Bye, director of the Whitman County Farm Service Agency, admits he's limited in what he can say, mainly because there's still a great deal to be determined about what the new programs being created by the bill will actually do.

It has many growers frustrated - those programs could affect their planting decisions, and spring is fast approaching.

"A lot of that concern comes from how those programs might affect what they're going to plant, so they're anxious to get some information so they can make knowledgeable planting decisions," Bye said.

The most significant change in the new bill for farmers is the elimination of direct payments and counter-cyclical payments, a program long criticized for paying farmers not to farm.

Those payments, Bye said, made up about two-thirds of the payments in Whitman County.

"As you can see, it's not really a small deal in the county where we probably issued close to $680 million (in total payments) between 1995 and 2011," Bye said.

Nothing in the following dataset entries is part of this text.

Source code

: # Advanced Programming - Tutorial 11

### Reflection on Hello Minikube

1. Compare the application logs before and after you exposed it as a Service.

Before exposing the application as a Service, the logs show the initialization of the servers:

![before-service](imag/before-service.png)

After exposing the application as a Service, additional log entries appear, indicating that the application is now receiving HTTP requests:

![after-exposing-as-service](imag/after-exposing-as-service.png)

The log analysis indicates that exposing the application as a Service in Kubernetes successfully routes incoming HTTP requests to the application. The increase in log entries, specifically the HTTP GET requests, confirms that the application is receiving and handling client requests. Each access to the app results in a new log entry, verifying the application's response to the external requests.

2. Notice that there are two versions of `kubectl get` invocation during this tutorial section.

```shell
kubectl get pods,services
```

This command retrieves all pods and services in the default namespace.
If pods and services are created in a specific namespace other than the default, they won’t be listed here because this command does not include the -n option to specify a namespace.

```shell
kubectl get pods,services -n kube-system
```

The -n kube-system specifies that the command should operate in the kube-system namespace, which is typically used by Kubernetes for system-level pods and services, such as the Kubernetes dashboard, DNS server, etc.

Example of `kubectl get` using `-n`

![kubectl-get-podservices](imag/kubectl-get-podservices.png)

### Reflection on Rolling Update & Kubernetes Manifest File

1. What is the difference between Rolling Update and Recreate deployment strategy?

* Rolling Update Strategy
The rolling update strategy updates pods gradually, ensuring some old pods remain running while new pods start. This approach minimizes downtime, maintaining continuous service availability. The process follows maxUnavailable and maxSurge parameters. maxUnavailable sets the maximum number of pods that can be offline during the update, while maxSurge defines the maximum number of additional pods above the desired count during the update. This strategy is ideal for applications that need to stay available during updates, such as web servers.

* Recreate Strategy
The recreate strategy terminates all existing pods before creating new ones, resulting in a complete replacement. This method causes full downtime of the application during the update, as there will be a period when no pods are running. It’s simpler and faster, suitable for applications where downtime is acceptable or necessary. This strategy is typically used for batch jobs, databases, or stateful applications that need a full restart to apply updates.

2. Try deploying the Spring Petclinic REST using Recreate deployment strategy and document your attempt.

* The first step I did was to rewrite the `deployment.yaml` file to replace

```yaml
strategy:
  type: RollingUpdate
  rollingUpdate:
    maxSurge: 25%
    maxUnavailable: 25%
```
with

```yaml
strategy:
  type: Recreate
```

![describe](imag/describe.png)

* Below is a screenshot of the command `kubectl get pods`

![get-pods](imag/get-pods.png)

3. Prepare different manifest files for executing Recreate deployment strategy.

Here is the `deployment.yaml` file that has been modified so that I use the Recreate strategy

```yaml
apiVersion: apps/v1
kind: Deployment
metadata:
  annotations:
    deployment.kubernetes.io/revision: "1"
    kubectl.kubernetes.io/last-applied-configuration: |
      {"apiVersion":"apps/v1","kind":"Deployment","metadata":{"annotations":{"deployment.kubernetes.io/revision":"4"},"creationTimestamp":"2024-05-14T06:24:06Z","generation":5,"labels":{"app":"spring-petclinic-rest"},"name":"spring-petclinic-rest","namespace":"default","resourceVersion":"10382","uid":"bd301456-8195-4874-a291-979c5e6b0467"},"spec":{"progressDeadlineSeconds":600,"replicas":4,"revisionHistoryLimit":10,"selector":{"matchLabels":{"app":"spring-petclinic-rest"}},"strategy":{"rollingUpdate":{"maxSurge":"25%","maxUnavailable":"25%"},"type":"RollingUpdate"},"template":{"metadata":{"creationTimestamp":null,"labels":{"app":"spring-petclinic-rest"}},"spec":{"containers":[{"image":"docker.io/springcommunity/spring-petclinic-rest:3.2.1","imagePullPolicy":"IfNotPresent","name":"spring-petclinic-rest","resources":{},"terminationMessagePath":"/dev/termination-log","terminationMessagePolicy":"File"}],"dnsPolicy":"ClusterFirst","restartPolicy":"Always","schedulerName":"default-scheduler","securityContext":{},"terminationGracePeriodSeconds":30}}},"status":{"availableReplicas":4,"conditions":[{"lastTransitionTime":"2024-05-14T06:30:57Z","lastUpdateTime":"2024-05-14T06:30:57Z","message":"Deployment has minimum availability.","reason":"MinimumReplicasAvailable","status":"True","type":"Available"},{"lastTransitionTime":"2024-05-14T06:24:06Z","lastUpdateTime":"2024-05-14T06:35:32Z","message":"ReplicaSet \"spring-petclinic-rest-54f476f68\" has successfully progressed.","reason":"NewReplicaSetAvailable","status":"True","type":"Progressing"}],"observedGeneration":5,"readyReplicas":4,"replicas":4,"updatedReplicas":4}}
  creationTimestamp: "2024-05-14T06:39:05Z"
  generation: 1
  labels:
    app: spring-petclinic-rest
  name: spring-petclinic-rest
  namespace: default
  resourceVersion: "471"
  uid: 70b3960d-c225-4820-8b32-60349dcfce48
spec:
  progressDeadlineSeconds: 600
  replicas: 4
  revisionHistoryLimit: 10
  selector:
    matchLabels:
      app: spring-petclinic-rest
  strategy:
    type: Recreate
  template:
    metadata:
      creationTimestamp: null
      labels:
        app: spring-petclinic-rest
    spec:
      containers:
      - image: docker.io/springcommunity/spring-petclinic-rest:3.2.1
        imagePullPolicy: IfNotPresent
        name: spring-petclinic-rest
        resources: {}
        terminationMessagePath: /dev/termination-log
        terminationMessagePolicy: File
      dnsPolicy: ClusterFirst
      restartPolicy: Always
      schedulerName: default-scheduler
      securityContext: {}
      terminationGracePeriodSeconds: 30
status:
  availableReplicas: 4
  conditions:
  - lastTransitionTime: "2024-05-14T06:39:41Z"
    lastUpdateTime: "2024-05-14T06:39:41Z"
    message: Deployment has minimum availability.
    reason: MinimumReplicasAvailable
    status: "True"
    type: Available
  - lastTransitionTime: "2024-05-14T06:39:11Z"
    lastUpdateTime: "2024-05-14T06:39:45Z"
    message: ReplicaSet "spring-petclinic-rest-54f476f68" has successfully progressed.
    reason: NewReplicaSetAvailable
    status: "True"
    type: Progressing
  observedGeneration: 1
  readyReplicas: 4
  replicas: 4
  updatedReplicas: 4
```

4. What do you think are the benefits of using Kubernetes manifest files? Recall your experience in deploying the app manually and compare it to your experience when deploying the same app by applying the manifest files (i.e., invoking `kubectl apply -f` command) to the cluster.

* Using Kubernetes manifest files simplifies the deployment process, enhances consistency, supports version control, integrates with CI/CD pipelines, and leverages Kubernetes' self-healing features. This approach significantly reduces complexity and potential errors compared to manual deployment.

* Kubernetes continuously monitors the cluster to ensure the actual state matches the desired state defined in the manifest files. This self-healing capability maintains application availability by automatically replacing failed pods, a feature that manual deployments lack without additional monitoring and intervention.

Replacing those direct payments, it appears, will be some kind of farm insurance program, but what that actually means is as-yet undetermined.

The new five-year farm bill, signed into law by President Barack Obama in February, was the topic of a panel discussion at the Gladish Community Center hosted by the League of Women Voters.

Questionnaires were handed out during the event as part of a national movement by the organization to develop an overall national stance.

"We use this to build a consensus and ultimately build a national position to lobby," said Joan Folwell, treasurer for the local league chapter.

"I heard an economist say that, 'Yeah, it's 900-something pages, but that's just the farm bill.' That doesn't include the amendments that go along with it. That brings it up to about 2,000 pages," said Ben Barstow, a Palouse farmer, summing up the reason for the delay in determining details on the bill.

Further complicating the issue, agricultural activity only takes up a small portion of the overall cost for the legislation - about 21 percent - with the rest going toward nutrition programs, like food stamps.

"We have a long way to go before any of us, especially here in Whitman County, have any idea about what this farm bill is actually going to mean," he said.

While Barstow did admit he likely wouldn't still be in farming business himself if it weren't for the direct payment system some time ago when he had a difficult year, he also said the past few years have, generally, been great for farmers, and suggested it might be time to start moving toward a more free-market system, with fewer government subsidies.

Joe Guenthner, a former University of Idaho Agricultural Economics professor, said he was all for a free-market system. Without it, he said, there is inevitable discrimination among commodities.

Guenthner said the reason different commodities get different subsidies is because acreage equals power.

"There's 100 million acres in the U.S. planted to corn. There's 1 million of planted potatoes," he said. "So who has more political power? The corn growers. And who has the bigger impact on the farm bill? The corn growers."